▶ [Goal of the exercise]: Reply with only a number, the count of lines in the listing that include the word "installed".

━━ Records shown ━━

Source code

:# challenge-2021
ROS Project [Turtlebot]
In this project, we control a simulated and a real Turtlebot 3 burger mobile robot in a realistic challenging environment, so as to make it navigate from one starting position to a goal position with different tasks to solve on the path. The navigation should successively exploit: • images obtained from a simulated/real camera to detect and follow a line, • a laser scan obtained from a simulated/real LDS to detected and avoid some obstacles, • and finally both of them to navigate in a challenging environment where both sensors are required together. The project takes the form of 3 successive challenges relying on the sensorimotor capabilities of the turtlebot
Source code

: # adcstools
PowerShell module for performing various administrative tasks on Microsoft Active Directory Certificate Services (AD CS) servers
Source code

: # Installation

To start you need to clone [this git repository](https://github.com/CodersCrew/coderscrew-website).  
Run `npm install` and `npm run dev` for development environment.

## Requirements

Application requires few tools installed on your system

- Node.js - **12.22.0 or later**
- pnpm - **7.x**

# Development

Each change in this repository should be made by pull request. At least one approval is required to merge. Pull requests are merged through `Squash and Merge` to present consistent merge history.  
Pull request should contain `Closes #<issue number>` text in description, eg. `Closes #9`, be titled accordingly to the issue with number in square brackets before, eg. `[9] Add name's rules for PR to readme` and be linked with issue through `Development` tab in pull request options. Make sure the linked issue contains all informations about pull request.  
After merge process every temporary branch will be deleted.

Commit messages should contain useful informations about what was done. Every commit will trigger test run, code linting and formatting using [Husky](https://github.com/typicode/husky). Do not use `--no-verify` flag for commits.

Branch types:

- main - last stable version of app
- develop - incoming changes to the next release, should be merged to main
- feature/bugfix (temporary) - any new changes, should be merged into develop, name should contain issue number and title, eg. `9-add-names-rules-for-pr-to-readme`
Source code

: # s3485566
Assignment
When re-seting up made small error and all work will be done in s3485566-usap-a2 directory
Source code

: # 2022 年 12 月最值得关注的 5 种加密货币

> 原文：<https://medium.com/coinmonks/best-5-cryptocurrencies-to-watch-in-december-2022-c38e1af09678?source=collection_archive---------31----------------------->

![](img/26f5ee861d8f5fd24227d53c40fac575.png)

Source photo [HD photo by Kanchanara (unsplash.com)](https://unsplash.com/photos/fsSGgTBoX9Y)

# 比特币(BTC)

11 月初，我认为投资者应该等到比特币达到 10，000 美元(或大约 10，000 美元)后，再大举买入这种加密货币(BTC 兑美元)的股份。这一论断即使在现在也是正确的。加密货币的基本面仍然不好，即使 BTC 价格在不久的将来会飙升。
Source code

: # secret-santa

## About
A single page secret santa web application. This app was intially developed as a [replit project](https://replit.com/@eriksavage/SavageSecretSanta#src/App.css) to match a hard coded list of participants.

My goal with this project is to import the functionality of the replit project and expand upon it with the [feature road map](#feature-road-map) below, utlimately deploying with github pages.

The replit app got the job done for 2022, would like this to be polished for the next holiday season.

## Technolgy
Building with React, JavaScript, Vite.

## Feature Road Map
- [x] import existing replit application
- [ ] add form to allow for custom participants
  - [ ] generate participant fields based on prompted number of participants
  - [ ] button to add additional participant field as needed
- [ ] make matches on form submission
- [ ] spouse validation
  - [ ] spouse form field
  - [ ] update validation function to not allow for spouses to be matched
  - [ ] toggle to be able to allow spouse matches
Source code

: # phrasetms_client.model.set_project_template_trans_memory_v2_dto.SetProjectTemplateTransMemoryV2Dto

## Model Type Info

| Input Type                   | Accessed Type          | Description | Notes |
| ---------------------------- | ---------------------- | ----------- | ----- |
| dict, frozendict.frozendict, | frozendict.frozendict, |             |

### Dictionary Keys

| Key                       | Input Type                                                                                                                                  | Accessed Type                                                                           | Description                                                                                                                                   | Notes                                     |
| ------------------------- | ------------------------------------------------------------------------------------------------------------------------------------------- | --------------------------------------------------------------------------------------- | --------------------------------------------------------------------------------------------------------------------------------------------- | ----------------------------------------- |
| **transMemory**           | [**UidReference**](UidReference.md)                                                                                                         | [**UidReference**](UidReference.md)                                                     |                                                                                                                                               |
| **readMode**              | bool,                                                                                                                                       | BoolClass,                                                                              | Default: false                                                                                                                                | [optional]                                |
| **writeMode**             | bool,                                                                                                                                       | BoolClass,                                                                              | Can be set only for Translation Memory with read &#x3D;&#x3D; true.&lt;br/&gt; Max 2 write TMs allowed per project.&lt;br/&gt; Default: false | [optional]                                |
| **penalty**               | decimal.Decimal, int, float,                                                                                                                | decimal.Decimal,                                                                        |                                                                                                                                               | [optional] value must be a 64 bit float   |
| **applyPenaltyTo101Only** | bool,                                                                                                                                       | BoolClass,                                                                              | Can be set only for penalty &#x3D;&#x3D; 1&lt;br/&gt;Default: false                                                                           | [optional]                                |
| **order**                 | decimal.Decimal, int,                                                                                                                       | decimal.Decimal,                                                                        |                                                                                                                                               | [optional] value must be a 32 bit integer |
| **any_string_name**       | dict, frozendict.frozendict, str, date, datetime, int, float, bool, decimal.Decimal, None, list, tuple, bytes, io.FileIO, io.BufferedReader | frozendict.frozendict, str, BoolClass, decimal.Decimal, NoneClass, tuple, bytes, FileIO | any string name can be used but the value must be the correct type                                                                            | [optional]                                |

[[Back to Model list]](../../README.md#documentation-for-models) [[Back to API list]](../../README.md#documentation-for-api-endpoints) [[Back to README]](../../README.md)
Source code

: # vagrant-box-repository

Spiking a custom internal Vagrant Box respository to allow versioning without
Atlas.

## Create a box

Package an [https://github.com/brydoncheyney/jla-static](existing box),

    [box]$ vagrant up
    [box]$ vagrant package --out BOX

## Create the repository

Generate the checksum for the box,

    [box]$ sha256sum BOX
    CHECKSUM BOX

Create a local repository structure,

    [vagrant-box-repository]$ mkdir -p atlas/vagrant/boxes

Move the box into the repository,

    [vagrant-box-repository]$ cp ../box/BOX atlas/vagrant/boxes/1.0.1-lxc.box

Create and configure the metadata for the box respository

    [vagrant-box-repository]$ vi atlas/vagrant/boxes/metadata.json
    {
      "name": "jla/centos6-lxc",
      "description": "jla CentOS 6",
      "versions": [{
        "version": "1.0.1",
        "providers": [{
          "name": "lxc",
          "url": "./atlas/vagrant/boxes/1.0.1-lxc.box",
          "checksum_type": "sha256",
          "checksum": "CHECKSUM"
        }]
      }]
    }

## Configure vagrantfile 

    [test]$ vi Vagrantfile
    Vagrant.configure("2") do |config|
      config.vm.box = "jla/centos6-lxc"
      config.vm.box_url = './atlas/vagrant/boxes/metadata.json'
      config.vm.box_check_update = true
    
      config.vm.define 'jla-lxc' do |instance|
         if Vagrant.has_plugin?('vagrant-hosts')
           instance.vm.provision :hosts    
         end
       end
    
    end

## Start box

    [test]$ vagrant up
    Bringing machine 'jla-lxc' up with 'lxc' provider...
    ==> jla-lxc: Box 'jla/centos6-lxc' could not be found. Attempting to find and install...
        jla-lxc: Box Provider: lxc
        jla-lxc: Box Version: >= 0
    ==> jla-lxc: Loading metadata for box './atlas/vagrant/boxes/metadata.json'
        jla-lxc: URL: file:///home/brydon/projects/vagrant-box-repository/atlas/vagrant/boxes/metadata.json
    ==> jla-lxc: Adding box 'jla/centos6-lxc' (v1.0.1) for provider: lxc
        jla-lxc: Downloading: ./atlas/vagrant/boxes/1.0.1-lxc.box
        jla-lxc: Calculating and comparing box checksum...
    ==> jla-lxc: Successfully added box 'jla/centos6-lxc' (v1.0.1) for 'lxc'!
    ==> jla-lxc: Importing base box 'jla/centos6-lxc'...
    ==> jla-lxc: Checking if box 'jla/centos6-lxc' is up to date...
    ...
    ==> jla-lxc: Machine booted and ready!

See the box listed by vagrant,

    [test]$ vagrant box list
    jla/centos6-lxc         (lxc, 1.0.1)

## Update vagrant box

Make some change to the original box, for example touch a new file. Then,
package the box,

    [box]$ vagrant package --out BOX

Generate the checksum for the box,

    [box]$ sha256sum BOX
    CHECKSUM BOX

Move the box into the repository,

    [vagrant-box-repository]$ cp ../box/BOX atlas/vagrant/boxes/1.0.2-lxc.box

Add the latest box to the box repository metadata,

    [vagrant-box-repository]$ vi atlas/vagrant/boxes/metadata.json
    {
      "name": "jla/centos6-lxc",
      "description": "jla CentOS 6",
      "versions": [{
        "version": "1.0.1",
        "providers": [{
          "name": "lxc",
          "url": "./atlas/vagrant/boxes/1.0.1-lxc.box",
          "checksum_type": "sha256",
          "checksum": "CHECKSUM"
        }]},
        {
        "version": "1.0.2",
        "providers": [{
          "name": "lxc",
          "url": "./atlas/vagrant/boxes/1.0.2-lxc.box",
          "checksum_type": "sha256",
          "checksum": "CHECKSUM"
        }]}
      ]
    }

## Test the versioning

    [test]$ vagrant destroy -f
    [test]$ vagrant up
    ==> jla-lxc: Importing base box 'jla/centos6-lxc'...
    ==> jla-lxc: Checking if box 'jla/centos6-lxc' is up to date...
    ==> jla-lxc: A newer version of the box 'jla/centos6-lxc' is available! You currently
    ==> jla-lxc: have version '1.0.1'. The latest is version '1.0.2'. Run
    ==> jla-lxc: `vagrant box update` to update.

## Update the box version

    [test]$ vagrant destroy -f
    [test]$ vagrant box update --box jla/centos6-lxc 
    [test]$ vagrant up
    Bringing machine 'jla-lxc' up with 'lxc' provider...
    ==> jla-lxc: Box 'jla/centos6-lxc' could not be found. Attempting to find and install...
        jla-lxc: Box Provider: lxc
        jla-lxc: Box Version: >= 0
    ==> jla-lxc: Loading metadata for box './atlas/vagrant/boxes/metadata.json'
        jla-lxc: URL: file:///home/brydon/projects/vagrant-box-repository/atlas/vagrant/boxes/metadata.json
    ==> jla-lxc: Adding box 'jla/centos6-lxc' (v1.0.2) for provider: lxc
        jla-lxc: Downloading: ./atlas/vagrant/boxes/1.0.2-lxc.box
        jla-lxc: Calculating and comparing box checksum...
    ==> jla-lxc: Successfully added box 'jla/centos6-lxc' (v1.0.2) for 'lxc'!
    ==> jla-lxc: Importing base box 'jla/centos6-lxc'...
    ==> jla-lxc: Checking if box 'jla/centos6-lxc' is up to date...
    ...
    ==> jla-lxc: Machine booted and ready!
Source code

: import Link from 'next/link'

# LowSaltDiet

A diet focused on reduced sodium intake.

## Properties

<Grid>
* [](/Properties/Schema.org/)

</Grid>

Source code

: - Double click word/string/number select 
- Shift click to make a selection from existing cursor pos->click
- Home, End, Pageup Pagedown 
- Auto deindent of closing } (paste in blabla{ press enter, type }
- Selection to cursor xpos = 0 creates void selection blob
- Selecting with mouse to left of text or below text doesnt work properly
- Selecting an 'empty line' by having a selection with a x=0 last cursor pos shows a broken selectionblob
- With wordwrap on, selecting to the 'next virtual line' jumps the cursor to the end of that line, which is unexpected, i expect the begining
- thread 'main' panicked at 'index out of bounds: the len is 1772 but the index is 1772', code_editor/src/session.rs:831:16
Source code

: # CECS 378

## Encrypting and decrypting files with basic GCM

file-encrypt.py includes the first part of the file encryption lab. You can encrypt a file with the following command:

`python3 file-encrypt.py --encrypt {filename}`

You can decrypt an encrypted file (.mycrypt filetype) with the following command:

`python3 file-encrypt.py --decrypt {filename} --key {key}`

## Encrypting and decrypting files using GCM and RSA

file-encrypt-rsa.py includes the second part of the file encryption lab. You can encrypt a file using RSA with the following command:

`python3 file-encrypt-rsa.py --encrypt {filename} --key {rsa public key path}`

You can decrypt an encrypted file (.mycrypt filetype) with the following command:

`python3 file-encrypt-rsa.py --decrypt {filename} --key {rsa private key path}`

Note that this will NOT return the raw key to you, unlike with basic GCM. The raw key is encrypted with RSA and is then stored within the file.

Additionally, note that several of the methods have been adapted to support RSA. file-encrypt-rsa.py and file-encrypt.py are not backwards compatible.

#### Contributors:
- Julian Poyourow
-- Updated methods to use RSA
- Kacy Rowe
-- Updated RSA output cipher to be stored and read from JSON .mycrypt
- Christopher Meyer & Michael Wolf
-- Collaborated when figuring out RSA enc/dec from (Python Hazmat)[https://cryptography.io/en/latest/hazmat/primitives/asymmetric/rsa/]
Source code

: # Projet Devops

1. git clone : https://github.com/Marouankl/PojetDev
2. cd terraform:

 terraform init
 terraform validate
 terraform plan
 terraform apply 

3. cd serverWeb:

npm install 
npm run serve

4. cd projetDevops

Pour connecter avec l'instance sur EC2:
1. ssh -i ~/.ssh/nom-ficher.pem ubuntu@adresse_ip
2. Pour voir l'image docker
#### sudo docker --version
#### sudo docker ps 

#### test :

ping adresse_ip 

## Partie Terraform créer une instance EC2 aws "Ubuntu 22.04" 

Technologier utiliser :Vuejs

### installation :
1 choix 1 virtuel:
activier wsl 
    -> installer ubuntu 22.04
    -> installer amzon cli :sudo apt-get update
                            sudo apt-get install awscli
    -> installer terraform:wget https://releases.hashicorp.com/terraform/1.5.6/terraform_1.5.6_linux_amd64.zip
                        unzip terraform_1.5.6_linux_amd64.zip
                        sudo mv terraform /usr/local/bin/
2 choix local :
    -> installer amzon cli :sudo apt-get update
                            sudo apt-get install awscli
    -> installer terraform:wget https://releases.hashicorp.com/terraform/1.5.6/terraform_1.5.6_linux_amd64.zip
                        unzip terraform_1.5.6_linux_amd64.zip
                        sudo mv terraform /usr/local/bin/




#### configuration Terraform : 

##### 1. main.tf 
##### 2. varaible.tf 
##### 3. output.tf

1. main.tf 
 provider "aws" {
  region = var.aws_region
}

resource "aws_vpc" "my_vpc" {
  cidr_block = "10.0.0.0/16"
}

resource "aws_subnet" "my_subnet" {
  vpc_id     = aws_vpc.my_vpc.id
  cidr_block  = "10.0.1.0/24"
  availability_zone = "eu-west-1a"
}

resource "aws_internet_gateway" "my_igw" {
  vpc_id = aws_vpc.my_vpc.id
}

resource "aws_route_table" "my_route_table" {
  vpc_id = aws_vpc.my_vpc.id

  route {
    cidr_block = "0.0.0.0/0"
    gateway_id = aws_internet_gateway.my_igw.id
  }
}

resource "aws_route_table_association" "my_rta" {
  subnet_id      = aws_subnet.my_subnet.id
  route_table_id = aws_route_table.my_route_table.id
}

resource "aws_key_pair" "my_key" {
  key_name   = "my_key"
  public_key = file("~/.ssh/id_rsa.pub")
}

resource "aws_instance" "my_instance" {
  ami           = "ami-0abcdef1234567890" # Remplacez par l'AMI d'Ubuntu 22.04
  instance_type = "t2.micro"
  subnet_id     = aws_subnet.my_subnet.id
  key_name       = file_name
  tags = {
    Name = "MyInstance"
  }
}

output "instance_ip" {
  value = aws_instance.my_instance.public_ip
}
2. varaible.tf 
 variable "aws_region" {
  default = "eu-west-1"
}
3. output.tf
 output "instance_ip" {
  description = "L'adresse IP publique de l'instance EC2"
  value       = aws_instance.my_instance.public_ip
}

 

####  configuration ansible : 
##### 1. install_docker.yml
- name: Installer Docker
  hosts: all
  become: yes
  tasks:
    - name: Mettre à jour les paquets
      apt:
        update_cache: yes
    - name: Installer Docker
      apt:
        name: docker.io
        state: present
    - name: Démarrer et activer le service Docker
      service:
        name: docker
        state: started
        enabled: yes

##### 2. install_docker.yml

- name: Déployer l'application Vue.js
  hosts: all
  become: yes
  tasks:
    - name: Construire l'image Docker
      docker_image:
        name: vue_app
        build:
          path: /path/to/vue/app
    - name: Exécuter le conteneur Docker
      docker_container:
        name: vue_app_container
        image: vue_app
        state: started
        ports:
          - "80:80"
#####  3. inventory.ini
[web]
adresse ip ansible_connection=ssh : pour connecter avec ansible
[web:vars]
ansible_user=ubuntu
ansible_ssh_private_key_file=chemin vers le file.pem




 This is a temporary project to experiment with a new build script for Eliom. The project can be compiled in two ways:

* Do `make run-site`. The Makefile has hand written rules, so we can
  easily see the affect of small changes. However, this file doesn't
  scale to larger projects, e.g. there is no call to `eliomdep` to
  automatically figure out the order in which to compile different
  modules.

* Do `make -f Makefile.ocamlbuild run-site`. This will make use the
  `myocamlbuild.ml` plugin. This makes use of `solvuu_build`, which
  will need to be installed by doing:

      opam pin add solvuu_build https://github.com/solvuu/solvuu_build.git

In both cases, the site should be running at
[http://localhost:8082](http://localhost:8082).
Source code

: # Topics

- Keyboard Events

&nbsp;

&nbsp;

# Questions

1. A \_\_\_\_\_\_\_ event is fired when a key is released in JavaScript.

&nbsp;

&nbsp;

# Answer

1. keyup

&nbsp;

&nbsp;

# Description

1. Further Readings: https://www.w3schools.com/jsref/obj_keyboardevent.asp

━━━

▶ [Task solution]: 2